• **PROMPT**
Tell how many lines in these records contain the string "Real", with only the number as the reply.

(Rendered images with source text)
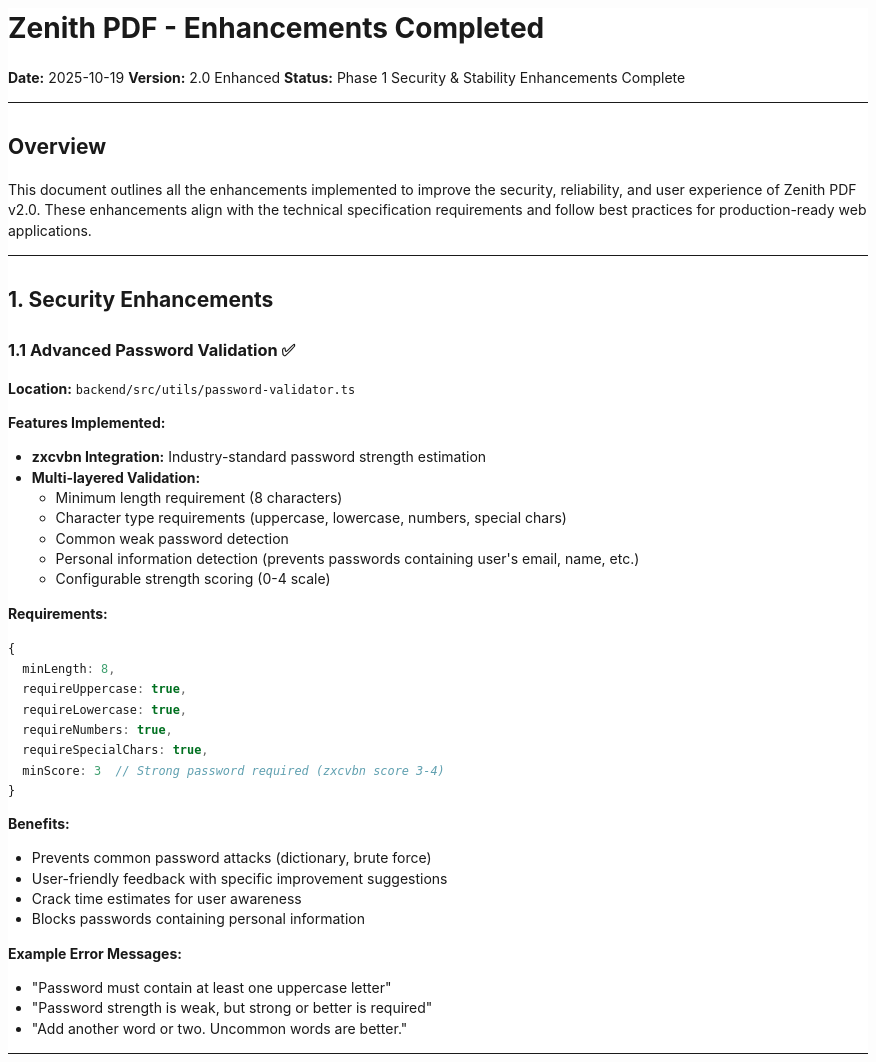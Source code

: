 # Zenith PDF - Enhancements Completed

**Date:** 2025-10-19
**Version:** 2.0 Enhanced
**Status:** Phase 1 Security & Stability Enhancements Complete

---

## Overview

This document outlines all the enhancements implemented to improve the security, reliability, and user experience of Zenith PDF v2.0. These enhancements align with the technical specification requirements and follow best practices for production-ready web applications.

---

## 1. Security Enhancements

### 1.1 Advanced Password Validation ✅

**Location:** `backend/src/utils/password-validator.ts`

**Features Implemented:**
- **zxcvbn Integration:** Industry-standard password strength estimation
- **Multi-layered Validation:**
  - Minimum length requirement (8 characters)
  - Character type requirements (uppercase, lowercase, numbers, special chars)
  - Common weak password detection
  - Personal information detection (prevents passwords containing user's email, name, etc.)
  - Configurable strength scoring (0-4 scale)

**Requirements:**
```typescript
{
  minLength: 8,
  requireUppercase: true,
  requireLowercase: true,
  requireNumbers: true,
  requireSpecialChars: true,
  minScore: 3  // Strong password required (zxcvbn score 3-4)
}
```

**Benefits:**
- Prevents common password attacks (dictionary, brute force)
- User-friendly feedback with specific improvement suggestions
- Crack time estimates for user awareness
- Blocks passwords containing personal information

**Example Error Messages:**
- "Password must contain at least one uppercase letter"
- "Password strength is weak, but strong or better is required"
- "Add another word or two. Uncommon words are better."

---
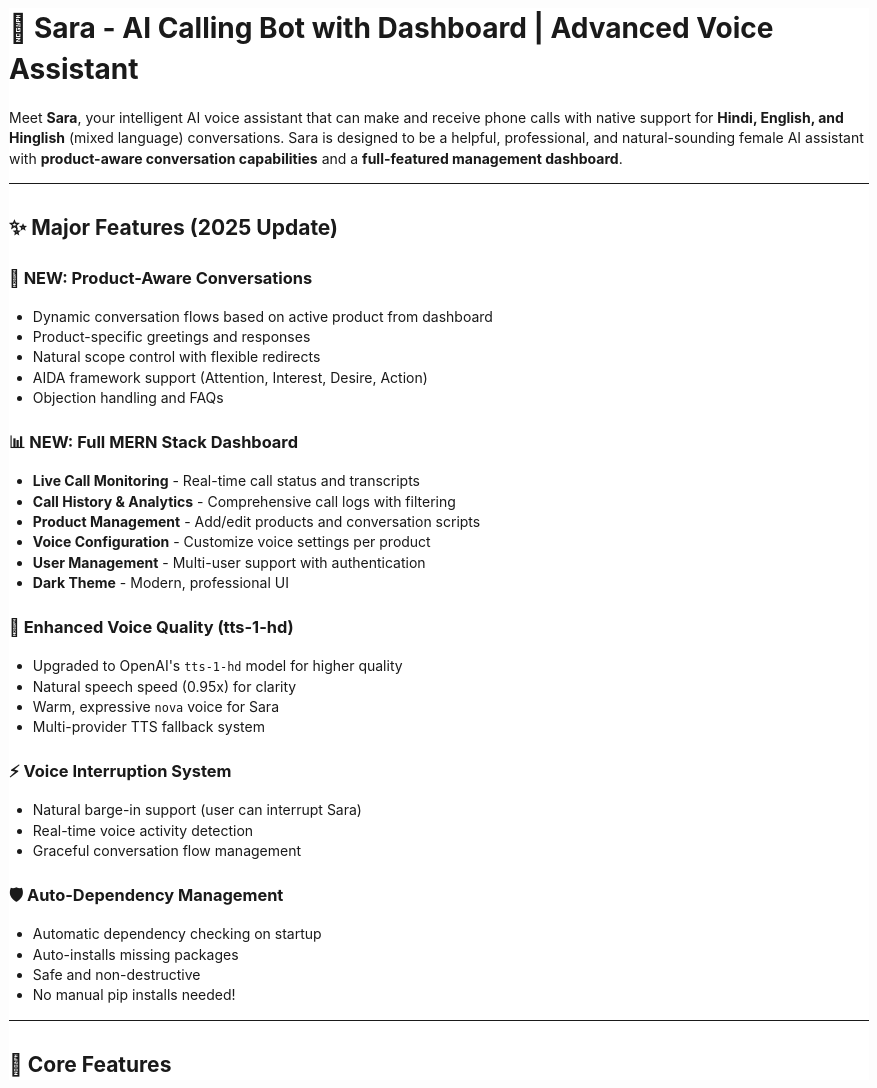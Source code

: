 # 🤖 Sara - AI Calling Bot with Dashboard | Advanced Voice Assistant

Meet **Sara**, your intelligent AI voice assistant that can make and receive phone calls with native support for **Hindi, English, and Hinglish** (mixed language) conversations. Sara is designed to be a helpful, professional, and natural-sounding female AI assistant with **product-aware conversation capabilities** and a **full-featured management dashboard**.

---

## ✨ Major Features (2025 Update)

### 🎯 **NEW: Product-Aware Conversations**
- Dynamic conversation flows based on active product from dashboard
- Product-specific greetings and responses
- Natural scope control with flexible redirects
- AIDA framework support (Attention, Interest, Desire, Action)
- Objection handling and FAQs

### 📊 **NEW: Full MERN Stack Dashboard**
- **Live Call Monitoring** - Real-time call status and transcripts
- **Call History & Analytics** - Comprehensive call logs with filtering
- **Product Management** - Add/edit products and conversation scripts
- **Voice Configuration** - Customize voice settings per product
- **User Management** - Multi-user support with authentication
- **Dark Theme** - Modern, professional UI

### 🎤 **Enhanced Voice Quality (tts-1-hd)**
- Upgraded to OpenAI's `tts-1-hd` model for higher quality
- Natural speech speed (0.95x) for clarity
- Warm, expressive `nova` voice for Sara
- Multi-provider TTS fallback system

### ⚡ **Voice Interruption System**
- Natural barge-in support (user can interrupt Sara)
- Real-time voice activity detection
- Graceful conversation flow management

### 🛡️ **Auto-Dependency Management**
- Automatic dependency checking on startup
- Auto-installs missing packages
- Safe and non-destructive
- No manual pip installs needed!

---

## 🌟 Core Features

• **SOLUTION**
2